Instructions to follow:
Leave the images aside and repeat the whole listing exactly.

BEGIN

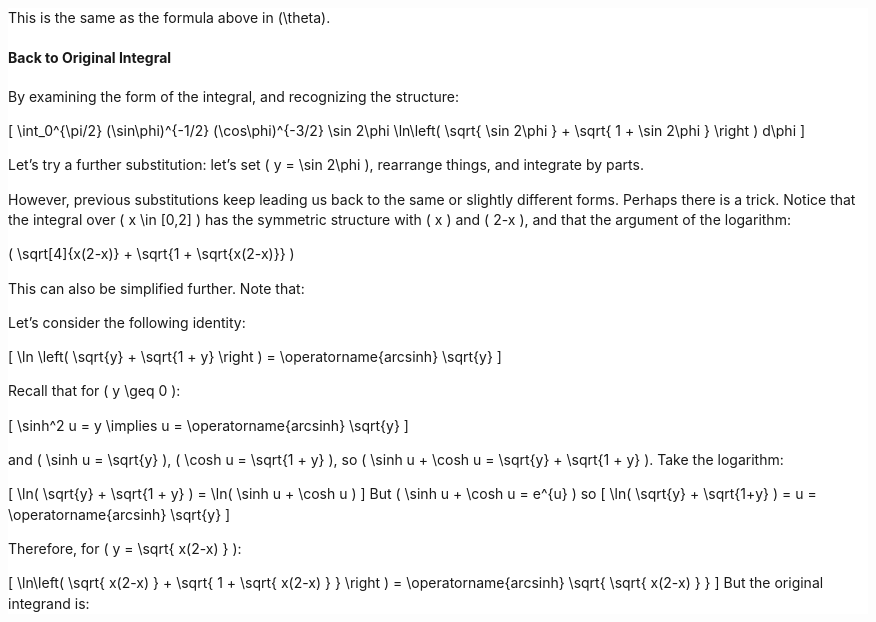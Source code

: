 This is the same as the formula above in \(\theta\).

#### Back to Original Integral

By examining the form of the integral, and recognizing the structure:

\[
\int_0^{\pi/2} (\sin\phi)^{-1/2} (\cos\phi)^{-3/2} \sin 2\phi \ln\left( \sqrt{ \sin 2\phi } + \sqrt{ 1 + \sin 2\phi } \right ) d\phi
\]

Let’s try a further substitution: let’s set \( y = \sin 2\phi \), rearrange things, and integrate by parts.

However, previous substitutions keep leading us back to the same or slightly different forms. Perhaps there is a trick. Notice that the integral over \( x \in [0,2] \) has the symmetric structure with \( x \) and \( 2-x \), and that the argument of the logarithm:

\(
\sqrt[4]{x(2-x)} + \sqrt{1 + \sqrt{x(2-x)}}
\)

This can also be simplified further. Note that:

Let’s consider the following identity:

\[
\ln \left( \sqrt{y} + \sqrt{1 + y} \right ) = \operatorname{arcsinh} \sqrt{y}
\]

Recall that for \( y \geq 0 \):

\[
\sinh^2 u = y \implies u = \operatorname{arcsinh} \sqrt{y}
\]

and \( \sinh u = \sqrt{y} \), \( \cosh u = \sqrt{1 + y} \), so \( \sinh u + \cosh u = \sqrt{y} + \sqrt{1 + y} \). Take the logarithm:

\[
\ln( \sqrt{y} + \sqrt{1 + y} ) = \ln( \sinh u + \cosh u ) 
\]
But 
\(
\sinh u + \cosh u = e^{u}
\)
so
\[
\ln( \sqrt{y} + \sqrt{1+y} ) = u = \operatorname{arcsinh} \sqrt{y}
\]

Therefore, for \( y = \sqrt{ x(2-x) } \):

\[
\ln\left( \sqrt{ x(2-x) } + \sqrt{ 1 + \sqrt{ x(2-x) } } \right ) = \operatorname{arcsinh} \sqrt{ \sqrt{ x(2-x) } }
\]
But the original integrand is:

END

Answer to this task:
Source code

: This is the same as the formula above in \(\theta\).

#### Back to Original Integral

By examining the form of the integral, and recognizing the structure:

\[
\int_0^{\pi/2} (\sin\phi)^{-1/2} (\cos\phi)^{-3/2} \sin 2\phi \ln\left( \sqrt{ \sin 2\phi } + \sqrt{ 1 + \sin 2\phi } \right ) d\phi
\]

Let’s try a further substitution: let’s set \( y = \sin 2\phi \), rearrange things, and integrate by parts.

However, previous substitutions keep leading us back to the same or slightly different forms. Perhaps there is a trick. Notice that the integral over \( x \in [0,2] \) has the symmetric structure with \( x \) and \( 2-x \), and that the argument of the logarithm:

\(
\sqrt[4]{x(2-x)} + \sqrt{1 + \sqrt{x(2-x)}}
\)

This can also be simplified further. Note that:

Let’s consider the following identity:

\[
\ln \left( \sqrt{y} + \sqrt{1 + y} \right ) = \operatorname{arcsinh} \sqrt{y}
\]

Recall that for \( y \geq 0 \):

\[
\sinh^2 u = y \implies u = \operatorname{arcsinh} \sqrt{y}
\]

and \( \sinh u = \sqrt{y} \), \( \cosh u = \sqrt{1 + y} \), so \( \sinh u + \cosh u = \sqrt{y} + \sqrt{1 + y} \). Take the logarithm:

\[
\ln( \sqrt{y} + \sqrt{1 + y} ) = \ln( \sinh u + \cosh u ) 
\]
But 
\(
\sinh u + \cosh u = e^{u}
\)
so
\[
\ln( \sqrt{y} + \sqrt{1+y} ) = u = \operatorname{arcsinh} \sqrt{y}
\]

Therefore, for \( y = \sqrt{ x(2-x) } \):

\[
\ln\left( \sqrt{ x(2-x) } + \sqrt{ 1 + \sqrt{ x(2-x) } } \right ) = \operatorname{arcsinh} \sqrt{ \sqrt{ x(2-x) } }
\]
But the original integrand is:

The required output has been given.